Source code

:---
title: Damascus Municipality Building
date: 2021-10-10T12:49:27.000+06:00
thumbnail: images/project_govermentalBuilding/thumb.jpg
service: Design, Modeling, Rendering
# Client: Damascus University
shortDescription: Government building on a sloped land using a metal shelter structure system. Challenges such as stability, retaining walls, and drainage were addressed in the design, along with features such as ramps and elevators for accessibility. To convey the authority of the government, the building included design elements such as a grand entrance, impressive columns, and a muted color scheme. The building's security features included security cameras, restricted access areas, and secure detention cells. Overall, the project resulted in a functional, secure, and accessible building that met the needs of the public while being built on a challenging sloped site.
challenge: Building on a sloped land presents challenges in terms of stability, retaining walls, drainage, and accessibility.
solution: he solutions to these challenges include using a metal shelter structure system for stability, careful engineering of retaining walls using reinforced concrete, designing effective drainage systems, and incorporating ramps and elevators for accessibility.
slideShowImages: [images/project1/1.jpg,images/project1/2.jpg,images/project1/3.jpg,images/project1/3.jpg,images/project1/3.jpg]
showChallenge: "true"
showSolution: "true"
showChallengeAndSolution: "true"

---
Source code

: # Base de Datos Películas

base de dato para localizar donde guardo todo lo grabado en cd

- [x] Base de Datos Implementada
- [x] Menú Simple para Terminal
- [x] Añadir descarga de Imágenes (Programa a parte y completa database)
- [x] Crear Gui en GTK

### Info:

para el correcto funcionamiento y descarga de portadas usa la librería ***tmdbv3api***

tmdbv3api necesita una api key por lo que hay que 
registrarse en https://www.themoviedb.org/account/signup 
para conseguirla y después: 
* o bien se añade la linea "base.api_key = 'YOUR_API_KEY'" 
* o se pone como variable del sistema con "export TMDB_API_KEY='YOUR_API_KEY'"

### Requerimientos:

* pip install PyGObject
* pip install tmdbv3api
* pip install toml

* * * * * * * * *

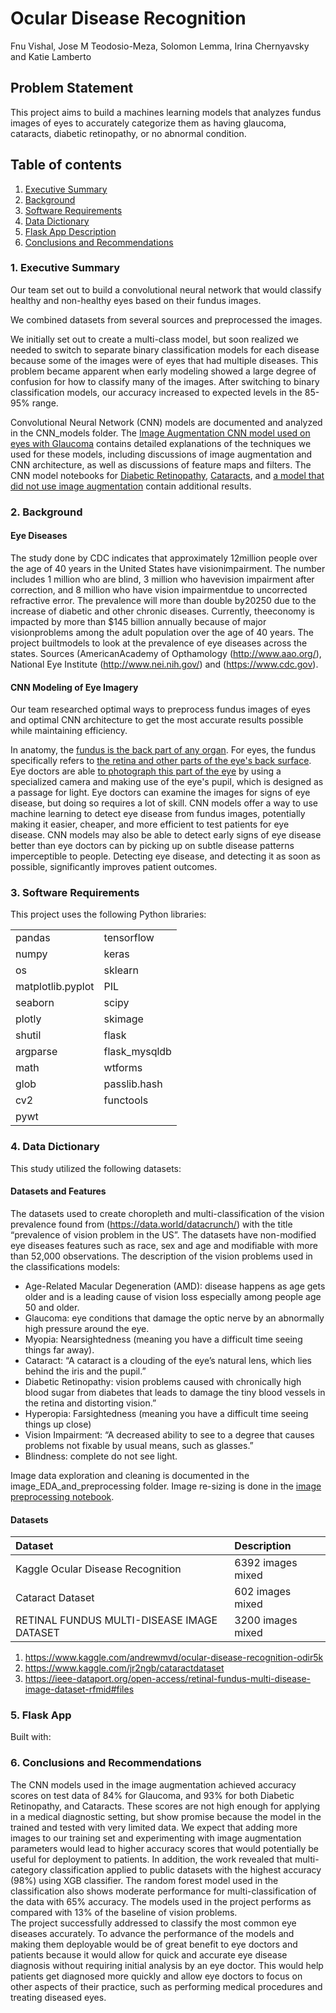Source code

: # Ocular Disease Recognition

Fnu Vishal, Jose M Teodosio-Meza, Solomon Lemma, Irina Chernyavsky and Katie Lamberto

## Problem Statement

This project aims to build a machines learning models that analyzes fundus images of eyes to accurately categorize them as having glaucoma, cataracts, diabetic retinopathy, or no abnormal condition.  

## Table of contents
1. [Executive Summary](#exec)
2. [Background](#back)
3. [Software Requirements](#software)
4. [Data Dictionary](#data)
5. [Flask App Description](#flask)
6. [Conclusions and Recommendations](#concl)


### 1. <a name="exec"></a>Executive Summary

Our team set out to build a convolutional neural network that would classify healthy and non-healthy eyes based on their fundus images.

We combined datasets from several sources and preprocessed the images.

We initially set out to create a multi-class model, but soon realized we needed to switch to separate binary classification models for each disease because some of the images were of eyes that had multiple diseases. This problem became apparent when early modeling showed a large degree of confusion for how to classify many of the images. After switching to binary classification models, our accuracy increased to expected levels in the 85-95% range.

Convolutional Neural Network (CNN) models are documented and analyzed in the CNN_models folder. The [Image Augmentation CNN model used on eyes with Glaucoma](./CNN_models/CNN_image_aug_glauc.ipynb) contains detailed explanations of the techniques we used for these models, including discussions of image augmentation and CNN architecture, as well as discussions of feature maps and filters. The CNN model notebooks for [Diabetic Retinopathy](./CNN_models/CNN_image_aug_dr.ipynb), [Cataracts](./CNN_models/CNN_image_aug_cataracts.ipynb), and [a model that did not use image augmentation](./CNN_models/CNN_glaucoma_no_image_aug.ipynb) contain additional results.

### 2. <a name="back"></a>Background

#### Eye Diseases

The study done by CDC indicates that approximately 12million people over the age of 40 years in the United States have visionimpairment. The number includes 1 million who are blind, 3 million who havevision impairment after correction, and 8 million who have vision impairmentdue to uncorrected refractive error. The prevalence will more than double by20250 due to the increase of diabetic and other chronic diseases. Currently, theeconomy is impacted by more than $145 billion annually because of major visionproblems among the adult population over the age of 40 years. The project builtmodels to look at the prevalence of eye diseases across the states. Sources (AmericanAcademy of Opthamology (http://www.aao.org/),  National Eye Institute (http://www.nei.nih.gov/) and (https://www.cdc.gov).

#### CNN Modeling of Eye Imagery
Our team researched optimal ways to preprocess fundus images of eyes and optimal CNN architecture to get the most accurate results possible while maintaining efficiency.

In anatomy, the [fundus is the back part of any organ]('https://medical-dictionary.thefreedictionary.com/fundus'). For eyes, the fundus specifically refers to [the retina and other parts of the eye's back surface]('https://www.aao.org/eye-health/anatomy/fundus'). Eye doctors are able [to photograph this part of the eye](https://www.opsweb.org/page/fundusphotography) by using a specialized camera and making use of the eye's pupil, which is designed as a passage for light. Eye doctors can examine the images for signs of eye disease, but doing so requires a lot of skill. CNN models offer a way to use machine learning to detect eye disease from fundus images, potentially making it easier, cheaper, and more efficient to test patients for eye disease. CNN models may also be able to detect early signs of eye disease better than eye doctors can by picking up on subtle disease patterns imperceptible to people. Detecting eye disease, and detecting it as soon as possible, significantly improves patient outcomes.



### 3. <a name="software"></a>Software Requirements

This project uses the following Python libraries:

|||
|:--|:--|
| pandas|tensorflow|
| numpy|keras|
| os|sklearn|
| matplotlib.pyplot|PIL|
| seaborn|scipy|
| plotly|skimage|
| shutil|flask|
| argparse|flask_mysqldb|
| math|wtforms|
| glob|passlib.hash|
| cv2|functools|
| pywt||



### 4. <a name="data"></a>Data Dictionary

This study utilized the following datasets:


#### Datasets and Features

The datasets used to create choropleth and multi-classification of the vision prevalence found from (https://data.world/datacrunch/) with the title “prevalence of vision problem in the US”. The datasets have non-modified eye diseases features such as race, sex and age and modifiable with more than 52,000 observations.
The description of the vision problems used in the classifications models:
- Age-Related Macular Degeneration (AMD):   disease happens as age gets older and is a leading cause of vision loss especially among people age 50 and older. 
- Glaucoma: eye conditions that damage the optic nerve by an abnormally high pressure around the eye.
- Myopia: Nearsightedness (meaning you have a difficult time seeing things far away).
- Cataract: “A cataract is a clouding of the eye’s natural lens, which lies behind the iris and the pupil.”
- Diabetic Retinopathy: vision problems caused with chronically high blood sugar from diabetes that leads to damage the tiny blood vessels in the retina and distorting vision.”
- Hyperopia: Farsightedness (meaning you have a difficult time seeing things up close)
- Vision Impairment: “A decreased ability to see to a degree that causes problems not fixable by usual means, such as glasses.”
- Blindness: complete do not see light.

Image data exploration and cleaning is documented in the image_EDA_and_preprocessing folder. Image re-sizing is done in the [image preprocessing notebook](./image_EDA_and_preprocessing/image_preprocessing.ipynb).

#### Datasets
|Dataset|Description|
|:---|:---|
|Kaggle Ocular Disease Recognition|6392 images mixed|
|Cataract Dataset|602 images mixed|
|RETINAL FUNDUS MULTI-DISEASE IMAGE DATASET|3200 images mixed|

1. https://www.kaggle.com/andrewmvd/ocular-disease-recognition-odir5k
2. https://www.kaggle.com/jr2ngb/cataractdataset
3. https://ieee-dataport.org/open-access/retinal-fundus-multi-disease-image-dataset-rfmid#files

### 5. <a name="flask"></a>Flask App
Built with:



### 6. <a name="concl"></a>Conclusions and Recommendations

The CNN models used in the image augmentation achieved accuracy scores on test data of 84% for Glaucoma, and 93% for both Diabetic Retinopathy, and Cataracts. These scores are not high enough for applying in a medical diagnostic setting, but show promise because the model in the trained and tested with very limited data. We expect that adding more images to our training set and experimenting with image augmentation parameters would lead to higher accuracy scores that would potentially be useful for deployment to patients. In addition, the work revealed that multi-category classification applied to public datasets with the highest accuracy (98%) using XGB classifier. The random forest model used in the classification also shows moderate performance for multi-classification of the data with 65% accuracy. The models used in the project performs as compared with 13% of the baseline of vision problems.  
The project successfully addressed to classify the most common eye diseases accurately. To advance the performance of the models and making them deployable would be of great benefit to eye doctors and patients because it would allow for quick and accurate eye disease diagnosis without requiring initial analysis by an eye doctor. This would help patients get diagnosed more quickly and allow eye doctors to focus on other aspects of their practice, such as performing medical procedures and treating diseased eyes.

* * * * * * * * *

▶ [Task to complete]:
Copy every line that contains "which" from the listing above.

▶ [Solution to this problem]:
In anatomy, the [fundus is the back part of any organ]('https://medical-dictionary.thefreedictionary.com/fundus'). For eyes, the fundus specifically refers to [the retina and other parts of the eye's back surface]('https://www.aao.org/eye-health/anatomy/fundus'). Eye doctors are able [to photograph this part of the eye](https://www.opsweb.org/page/fundusphotography) by using a specialized camera and making use of the eye's pupil, which is designed as a passage for light. Eye doctors can examine the images for signs of eye disease, but doing so requires a lot of skill. CNN models offer a way to use machine learning to detect eye disease from fundus images, potentially making it easier, cheaper, and more efficient to test patients for eye disease. CNN models may also be able to detect early signs of eye disease better than eye doctors can by picking up on subtle disease patterns imperceptible to people. Detecting eye disease, and detecting it as soon as possible, significantly improves patient outcomes.
- Cataract: “A cataract is a clouding of the eye’s natural lens, which lies behind the iris and the pupil.”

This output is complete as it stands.